[DATA TO USE — start]

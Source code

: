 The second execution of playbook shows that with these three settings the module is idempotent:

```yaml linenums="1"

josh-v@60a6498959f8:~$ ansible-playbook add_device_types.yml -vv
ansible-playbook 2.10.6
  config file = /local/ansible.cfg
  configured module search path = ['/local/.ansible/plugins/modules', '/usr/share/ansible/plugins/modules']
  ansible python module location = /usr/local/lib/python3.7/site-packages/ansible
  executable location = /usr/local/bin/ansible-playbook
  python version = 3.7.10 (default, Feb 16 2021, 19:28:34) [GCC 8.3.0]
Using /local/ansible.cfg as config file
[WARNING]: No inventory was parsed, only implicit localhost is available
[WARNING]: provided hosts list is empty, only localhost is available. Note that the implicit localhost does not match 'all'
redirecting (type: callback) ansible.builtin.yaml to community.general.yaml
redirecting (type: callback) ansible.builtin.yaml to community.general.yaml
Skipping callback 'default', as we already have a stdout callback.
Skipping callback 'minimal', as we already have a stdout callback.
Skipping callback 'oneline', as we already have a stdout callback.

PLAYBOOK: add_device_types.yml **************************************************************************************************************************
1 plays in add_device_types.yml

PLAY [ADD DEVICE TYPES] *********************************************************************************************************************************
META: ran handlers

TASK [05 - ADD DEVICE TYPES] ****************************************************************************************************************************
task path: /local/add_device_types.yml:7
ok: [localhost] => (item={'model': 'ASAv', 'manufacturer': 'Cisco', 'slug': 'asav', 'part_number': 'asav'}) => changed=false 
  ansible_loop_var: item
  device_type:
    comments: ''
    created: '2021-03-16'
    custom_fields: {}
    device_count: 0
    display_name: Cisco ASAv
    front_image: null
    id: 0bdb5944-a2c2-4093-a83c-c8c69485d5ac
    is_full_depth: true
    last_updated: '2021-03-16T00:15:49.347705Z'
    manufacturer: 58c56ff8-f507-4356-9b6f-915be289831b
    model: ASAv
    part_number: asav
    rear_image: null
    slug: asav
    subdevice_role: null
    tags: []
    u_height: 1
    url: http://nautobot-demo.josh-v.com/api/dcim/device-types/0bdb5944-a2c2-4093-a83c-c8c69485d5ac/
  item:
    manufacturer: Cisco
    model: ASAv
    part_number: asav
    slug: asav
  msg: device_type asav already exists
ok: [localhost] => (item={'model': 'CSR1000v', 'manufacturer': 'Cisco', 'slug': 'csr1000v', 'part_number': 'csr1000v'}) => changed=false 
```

[DATA TO USE — finish]
[DATA TO USE — start]

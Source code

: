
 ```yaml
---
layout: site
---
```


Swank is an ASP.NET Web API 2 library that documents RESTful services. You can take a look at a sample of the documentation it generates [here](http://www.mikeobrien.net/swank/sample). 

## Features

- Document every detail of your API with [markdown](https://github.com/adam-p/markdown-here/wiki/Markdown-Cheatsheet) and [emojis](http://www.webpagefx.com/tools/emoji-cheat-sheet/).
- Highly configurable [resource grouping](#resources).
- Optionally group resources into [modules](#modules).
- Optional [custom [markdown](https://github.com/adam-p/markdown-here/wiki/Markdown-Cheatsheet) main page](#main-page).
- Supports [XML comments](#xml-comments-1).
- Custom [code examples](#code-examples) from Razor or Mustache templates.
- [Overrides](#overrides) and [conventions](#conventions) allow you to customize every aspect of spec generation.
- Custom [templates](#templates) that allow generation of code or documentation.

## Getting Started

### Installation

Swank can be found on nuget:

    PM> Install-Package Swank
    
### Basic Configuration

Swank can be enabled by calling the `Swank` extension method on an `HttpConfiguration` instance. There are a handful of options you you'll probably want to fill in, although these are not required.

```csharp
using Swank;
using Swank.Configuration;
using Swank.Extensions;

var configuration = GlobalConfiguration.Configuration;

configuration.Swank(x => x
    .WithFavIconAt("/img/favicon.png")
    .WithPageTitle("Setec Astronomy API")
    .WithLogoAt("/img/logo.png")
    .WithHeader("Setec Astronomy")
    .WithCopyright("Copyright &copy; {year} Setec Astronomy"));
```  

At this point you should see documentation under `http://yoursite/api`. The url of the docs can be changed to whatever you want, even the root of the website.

[DATA TO USE — finish]

▶ _WHAT YOU SHOULD DO_:
Reproduce every line above that contains the string "implicit".

▶ _ANSWER FOR THE TASK_:
[WARNING]: No inventory was parsed, only implicit localhost is available
[WARNING]: provided hosts list is empty, only localhost is available. Note that the implicit localhost does not match 'all'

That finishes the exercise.